По своим обаянию, остроумию и ловкости (вызывающим восхищение даже у слуг) Арнольф, действительно, сопоставим с Фигаро, равно как и по драматическому переживанию неудачи. Вот соперник бросает Арнольфу под ноги камень, который должен был стать свидетельством поражения Ораса, но стал его триумфом. У Арнольфа еще хватает сил, чтобы не потерять лицо перед молокососом, поднять этот камень. Поднять и даже демонстративно бросить его как нечто не имеющее ни ценности, ни значения, но потом… Потом Анатолий Лобоцкий проводит едва ли не сильнейшую сцену спектакля. Один на сцене, его герой от слова к слову проживает все эмоциональные составляющие ревности: подозрение — надежда — разочарование — подкрепленное подозрение — ярость. И все это всего в нескольких строках. Дальше — больше. Ревность, она ведь не всегда спутница любви. Комическим опекунам глупые любовные переживания не свойственны.
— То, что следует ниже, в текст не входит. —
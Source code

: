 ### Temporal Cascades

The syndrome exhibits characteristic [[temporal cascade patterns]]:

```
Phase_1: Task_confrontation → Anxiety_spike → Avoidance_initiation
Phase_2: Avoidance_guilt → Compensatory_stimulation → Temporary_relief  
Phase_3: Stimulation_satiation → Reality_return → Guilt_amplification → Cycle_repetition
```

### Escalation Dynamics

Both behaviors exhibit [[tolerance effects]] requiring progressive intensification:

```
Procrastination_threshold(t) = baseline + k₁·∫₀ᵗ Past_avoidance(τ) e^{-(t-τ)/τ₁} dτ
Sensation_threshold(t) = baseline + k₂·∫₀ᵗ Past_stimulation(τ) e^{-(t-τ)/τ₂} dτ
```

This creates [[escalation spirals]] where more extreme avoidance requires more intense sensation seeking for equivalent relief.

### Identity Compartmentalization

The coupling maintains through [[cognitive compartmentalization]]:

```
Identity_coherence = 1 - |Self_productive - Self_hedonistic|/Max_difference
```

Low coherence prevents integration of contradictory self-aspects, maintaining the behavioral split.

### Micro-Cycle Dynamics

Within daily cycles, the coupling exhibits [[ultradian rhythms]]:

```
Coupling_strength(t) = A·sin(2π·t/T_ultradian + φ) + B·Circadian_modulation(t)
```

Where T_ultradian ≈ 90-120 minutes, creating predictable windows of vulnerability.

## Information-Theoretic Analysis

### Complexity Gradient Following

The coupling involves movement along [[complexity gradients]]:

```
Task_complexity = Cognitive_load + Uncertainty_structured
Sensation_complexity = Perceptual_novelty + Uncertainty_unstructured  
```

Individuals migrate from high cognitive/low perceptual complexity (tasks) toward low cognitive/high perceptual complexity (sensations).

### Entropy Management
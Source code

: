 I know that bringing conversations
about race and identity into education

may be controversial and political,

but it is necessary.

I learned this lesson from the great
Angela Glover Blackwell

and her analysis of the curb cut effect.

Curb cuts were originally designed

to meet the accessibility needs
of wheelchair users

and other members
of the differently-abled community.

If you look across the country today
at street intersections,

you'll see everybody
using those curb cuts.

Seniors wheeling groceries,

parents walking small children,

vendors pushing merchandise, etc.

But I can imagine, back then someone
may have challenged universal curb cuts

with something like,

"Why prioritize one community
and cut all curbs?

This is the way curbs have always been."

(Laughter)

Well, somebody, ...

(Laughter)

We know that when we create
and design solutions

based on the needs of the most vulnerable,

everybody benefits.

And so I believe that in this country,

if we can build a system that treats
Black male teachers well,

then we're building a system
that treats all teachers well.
Всем, но не Арнольфу, который от обличительного «неблагодарная!» мгновенно переходит к пугающему в своей очевидности вопросу: «Иль я в нее влюблен?» И в этот момент опекун Бартоло из «Севильского цирюльника» оборачивается Фигаро из «Безумного дня». Лобоцкий очень точно мольеровским текстом играет суть происходящего с героем Бомарше: «А я вот тут исполняю дурацкую обязанность мужа, хоть я и муж-то всего только наполовину! (…) Как я из-за тебя страдаю!..» И парадоксальным образом, почувствовав в себе живое чувство, он буквально стареет на наших глазах. Из него выходят последние силы, и камень — свидетельство измены — уже оказывается неподъемным. Остается лишь по-стариковски закатить его в авоську и уволочь, удаляясь в глубь сцены на еле идущих ногах. «Лучше бы я повесил себе камень на шею!» — как говаривал Фигаро. И, кто знает, учитывая монтажные возможности спектакля, не оказалась ли эта сцена, венчающая первый акт, финалом всего спектакля, последним выбором Арнольфа?..
…Мольеровская «Школа жен» у Миндаугаса Карбаускиса и Анатолия Лобоцкого удивительным образом получилась спектаклем, завершающим драматическую трилогию Бомарше. Забудем о крайне неудачной «Преступной матери» французского автора. В Театре Маяковского рассказывают более логичную и точную финальную историю: «Тщетная предосторожность, или Безумный день Арнольфа».